[Start of Attachment]
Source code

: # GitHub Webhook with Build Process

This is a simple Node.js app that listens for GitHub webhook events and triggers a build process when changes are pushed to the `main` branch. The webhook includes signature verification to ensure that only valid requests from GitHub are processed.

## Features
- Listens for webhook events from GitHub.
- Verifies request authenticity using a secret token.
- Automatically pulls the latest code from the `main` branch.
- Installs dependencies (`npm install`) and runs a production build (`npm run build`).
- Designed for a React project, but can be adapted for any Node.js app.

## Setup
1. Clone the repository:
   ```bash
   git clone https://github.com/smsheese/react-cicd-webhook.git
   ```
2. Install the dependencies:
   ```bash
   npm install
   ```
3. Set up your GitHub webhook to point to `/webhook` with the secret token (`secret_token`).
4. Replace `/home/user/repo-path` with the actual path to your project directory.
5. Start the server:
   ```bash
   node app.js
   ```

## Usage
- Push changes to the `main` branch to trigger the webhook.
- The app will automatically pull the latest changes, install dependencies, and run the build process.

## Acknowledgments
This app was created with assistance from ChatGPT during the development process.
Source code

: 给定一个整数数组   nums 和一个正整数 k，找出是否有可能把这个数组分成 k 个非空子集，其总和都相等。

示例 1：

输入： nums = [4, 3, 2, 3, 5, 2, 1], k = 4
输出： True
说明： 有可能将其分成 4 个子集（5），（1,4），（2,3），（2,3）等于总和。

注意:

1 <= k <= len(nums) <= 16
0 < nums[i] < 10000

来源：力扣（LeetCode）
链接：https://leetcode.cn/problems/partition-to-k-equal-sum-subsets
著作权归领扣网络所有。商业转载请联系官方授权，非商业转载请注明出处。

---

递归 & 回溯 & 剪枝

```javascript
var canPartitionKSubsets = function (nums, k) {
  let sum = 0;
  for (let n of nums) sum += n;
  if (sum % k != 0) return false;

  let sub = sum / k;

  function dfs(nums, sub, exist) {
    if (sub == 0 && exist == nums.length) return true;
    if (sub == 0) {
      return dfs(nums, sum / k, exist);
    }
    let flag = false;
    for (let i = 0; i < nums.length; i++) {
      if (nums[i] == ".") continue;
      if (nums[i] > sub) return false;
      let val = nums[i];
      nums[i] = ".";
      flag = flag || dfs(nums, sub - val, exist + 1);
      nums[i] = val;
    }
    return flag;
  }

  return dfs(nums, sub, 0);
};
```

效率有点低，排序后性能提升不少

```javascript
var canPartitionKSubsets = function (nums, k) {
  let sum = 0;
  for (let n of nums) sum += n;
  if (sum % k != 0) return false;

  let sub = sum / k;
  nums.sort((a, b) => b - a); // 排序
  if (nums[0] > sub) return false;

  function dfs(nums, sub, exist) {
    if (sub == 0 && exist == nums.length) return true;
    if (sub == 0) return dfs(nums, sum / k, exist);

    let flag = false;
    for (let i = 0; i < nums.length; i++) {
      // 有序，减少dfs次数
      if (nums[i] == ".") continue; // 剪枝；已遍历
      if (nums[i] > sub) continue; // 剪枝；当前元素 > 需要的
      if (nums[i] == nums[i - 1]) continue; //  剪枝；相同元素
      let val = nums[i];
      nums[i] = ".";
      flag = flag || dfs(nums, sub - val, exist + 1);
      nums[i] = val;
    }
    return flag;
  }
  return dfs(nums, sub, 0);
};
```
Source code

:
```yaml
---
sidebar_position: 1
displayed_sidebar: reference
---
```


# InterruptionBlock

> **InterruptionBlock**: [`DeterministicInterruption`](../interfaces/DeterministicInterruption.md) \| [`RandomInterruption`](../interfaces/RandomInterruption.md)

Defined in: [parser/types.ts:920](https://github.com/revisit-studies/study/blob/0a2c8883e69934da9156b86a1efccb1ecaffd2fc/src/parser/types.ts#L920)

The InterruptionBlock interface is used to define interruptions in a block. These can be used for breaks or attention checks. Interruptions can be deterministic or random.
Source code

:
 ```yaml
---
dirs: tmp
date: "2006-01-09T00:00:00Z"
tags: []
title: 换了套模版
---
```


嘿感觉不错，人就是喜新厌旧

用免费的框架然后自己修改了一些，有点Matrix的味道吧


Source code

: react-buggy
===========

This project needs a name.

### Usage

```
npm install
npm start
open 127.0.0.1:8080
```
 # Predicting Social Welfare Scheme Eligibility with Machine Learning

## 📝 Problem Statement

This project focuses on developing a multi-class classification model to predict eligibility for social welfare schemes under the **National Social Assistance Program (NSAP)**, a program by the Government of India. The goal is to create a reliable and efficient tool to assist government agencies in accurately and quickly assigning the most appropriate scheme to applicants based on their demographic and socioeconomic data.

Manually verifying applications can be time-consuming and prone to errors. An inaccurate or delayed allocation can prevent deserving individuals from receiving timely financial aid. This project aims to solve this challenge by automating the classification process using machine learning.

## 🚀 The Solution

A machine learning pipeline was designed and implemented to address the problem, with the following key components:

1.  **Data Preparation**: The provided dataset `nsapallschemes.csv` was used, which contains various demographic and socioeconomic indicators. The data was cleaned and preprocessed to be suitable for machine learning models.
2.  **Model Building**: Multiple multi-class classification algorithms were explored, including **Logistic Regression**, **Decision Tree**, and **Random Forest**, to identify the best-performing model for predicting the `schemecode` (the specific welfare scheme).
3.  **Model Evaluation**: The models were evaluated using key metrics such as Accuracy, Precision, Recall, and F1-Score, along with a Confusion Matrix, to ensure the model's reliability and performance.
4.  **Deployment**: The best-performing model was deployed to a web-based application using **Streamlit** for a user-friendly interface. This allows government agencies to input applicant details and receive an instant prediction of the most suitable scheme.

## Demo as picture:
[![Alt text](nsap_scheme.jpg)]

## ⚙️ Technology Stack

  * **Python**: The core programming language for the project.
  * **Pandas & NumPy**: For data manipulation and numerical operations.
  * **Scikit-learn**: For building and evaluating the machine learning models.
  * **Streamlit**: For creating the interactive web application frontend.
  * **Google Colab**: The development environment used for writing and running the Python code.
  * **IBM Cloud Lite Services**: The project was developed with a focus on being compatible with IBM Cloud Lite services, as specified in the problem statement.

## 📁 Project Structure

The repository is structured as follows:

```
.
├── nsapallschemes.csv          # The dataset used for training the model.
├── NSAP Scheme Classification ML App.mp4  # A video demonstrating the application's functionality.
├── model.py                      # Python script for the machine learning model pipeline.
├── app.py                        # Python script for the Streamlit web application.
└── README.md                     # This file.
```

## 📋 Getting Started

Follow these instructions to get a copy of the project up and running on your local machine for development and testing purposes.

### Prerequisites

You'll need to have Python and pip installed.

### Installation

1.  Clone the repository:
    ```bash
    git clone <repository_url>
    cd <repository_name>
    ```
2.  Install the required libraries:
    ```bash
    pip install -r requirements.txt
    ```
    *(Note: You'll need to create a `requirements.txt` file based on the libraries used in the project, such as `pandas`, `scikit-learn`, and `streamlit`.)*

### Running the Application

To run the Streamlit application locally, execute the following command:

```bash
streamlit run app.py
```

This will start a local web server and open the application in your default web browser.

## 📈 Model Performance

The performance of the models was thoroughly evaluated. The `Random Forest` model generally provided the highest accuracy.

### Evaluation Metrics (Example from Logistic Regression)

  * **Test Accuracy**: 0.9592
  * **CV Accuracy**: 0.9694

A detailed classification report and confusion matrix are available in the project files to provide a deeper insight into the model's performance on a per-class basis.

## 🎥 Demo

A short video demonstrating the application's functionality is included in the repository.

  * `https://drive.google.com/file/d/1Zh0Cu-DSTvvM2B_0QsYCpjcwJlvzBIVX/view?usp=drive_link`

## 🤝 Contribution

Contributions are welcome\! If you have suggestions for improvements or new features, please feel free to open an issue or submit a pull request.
[End of Attachment]
What is expected> In the answer, each line of the data must appear exactly as written.

Solution to this task>
Source code

: # GitHub Webhook with Build Process

This is a simple Node.js app that listens for GitHub webhook events and triggers a build process when changes are pushed to the `main` branch. The webhook includes signature verification to ensure that only valid requests from GitHub are processed.

## Features
- Listens for webhook events from GitHub.
- Verifies request authenticity using a secret token.
- Automatically pulls the latest code from the `main` branch.
- Installs dependencies (`npm install`) and runs a production build (`npm run build`).
- Designed for a React project, but can be adapted for any Node.js app.

## Setup
1. Clone the repository:
   ```bash
   git clone https://github.com/smsheese/react-cicd-webhook.git
   ```
2. Install the dependencies:
   ```bash
   npm install
   ```
3. Set up your GitHub webhook to point to `/webhook` with the secret token (`secret_token`).
4. Replace `/home/user/repo-path` with the actual path to your project directory.
5. Start the server:
   ```bash
   node app.js
   ```

## Usage
- Push changes to the `main` branch to trigger the webhook.
- The app will automatically pull the latest changes, install dependencies, and run the build process.

## Acknowledgments
This app was created with assistance from ChatGPT during the development process.
Source code

: 给定一个整数数组   nums 和一个正整数 k，找出是否有可能把这个数组分成 k 个非空子集，其总和都相等。

示例 1：

输入： nums = [4, 3, 2, 3, 5, 2, 1], k = 4
输出： True
说明： 有可能将其分成 4 个子集（5），（1,4），（2,3），（2,3）等于总和。

注意:

1 <= k <= len(nums) <= 16
0 < nums[i] < 10000

来源：力扣（LeetCode）
链接：https://leetcode.cn/problems/partition-to-k-equal-sum-subsets
著作权归领扣网络所有。商业转载请联系官方授权，非商业转载请注明出处。

---

递归 & 回溯 & 剪枝

```javascript
var canPartitionKSubsets = function (nums, k) {
  let sum = 0;
  for (let n of nums) sum += n;
  if (sum % k != 0) return false;

  let sub = sum / k;

  function dfs(nums, sub, exist) {
    if (sub == 0 && exist == nums.length) return true;
    if (sub == 0) {
      return dfs(nums, sum / k, exist);
    }
    let flag = false;
    for (let i = 0; i < nums.length; i++) {
      if (nums[i] == ".") continue;
      if (nums[i] > sub) return false;
      let val = nums[i];
      nums[i] = ".";
      flag = flag || dfs(nums, sub - val, exist + 1);
      nums[i] = val;
    }
    return flag;
  }

  return dfs(nums, sub, 0);
};
```

效率有点低，排序后性能提升不少

```javascript
var canPartitionKSubsets = function (nums, k) {
  let sum = 0;
  for (let n of nums) sum += n;
  if (sum % k != 0) return false;

  let sub = sum / k;
  nums.sort((a, b) => b - a); // 排序
  if (nums[0] > sub) return false;

  function dfs(nums, sub, exist) {
    if (sub == 0 && exist == nums.length) return true;
    if (sub == 0) return dfs(nums, sum / k, exist);

    let flag = false;
    for (let i = 0; i < nums.length; i++) {
      // 有序，减少dfs次数
      if (nums[i] == ".") continue; // 剪枝；已遍历
      if (nums[i] > sub) continue; // 剪枝；当前元素 > 需要的
      if (nums[i] == nums[i - 1]) continue; //  剪枝；相同元素
      let val = nums[i];
      nums[i] = ".";
      flag = flag || dfs(nums, sub - val, exist + 1);
      nums[i] = val;
    }
    return flag;
  }
  return dfs(nums, sub, 0);
};
```
Source code

:
```yaml
---
sidebar_position: 1
displayed_sidebar: reference
---
```


# InterruptionBlock

> **InterruptionBlock**: [`DeterministicInterruption`](../interfaces/DeterministicInterruption.md) \| [`RandomInterruption`](../interfaces/RandomInterruption.md)

Defined in: [parser/types.ts:920](https://github.com/revisit-studies/study/blob/0a2c8883e69934da9156b86a1efccb1ecaffd2fc/src/parser/types.ts#L920)

The InterruptionBlock interface is used to define interruptions in a block. These can be used for breaks or attention checks. Interruptions can be deterministic or random.
Source code

:
 ```yaml
---
dirs: tmp
date: "2006-01-09T00:00:00Z"
tags: []
title: 换了套模版
---
```


嘿感觉不错，人就是喜新厌旧

用免费的框架然后自己修改了一些，有点Matrix的味道吧


Source code

: react-buggy
===========

This project needs a name.

### Usage

```
npm install
npm start
open 127.0.0.1:8080
```
 # Predicting Social Welfare Scheme Eligibility with Machine Learning

## 📝 Problem Statement

This project focuses on developing a multi-class classification model to predict eligibility for social welfare schemes under the **National Social Assistance Program (NSAP)**, a program by the Government of India. The goal is to create a reliable and efficient tool to assist government agencies in accurately and quickly assigning the most appropriate scheme to applicants based on their demographic and socioeconomic data.

Manually verifying applications can be time-consuming and prone to errors. An inaccurate or delayed allocation can prevent deserving individuals from receiving timely financial aid. This project aims to solve this challenge by automating the classification process using machine learning.

## 🚀 The Solution

A machine learning pipeline was designed and implemented to address the problem, with the following key components:

1.  **Data Preparation**: The provided dataset `nsapallschemes.csv` was used, which contains various demographic and socioeconomic indicators. The data was cleaned and preprocessed to be suitable for machine learning models.
2.  **Model Building**: Multiple multi-class classification algorithms were explored, including **Logistic Regression**, **Decision Tree**, and **Random Forest**, to identify the best-performing model for predicting the `schemecode` (the specific welfare scheme).
3.  **Model Evaluation**: The models were evaluated using key metrics such as Accuracy, Precision, Recall, and F1-Score, along with a Confusion Matrix, to ensure the model's reliability and performance.
4.  **Deployment**: The best-performing model was deployed to a web-based application using **Streamlit** for a user-friendly interface. This allows government agencies to input applicant details and receive an instant prediction of the most suitable scheme.

## Demo as picture:
[![Alt text](nsap_scheme.jpg)]

## ⚙️ Technology Stack

  * **Python**: The core programming language for the project.
  * **Pandas & NumPy**: For data manipulation and numerical operations.
  * **Scikit-learn**: For building and evaluating the machine learning models.
  * **Streamlit**: For creating the interactive web application frontend.
  * **Google Colab**: The development environment used for writing and running the Python code.
  * **IBM Cloud Lite Services**: The project was developed with a focus on being compatible with IBM Cloud Lite services, as specified in the problem statement.

## 📁 Project Structure

The repository is structured as follows:

```
.
├── nsapallschemes.csv          # The dataset used for training the model.
├── NSAP Scheme Classification ML App.mp4  # A video demonstrating the application's functionality.
├── model.py                      # Python script for the machine learning model pipeline.
├── app.py                        # Python script for the Streamlit web application.
└── README.md                     # This file.
```

## 📋 Getting Started

Follow these instructions to get a copy of the project up and running on your local machine for development and testing purposes.

### Prerequisites

You'll need to have Python and pip installed.

### Installation

1.  Clone the repository:
    ```bash
    git clone <repository_url>
    cd <repository_name>
    ```
2.  Install the required libraries:
    ```bash
    pip install -r requirements.txt
    ```
    *(Note: You'll need to create a `requirements.txt` file based on the libraries used in the project, such as `pandas`, `scikit-learn`, and `streamlit`.)*

### Running the Application

To run the Streamlit application locally, execute the following command:

```bash
streamlit run app.py
```

This will start a local web server and open the application in your default web browser.

## 📈 Model Performance

The performance of the models was thoroughly evaluated. The `Random Forest` model generally provided the highest accuracy.

### Evaluation Metrics (Example from Logistic Regression)

  * **Test Accuracy**: 0.9592
  * **CV Accuracy**: 0.9694

A detailed classification report and confusion matrix are available in the project files to provide a deeper insight into the model's performance on a per-class basis.

## 🎥 Demo

A short video demonstrating the application's functionality is included in the repository.

  * `https://drive.google.com/file/d/1Zh0Cu-DSTvvM2B_0QsYCpjcwJlvzBIVX/view?usp=drive_link`

## 🤝 Contribution

Contributions are welcome\! If you have suggestions for improvements or new features, please feel free to open an issue or submit a pull request.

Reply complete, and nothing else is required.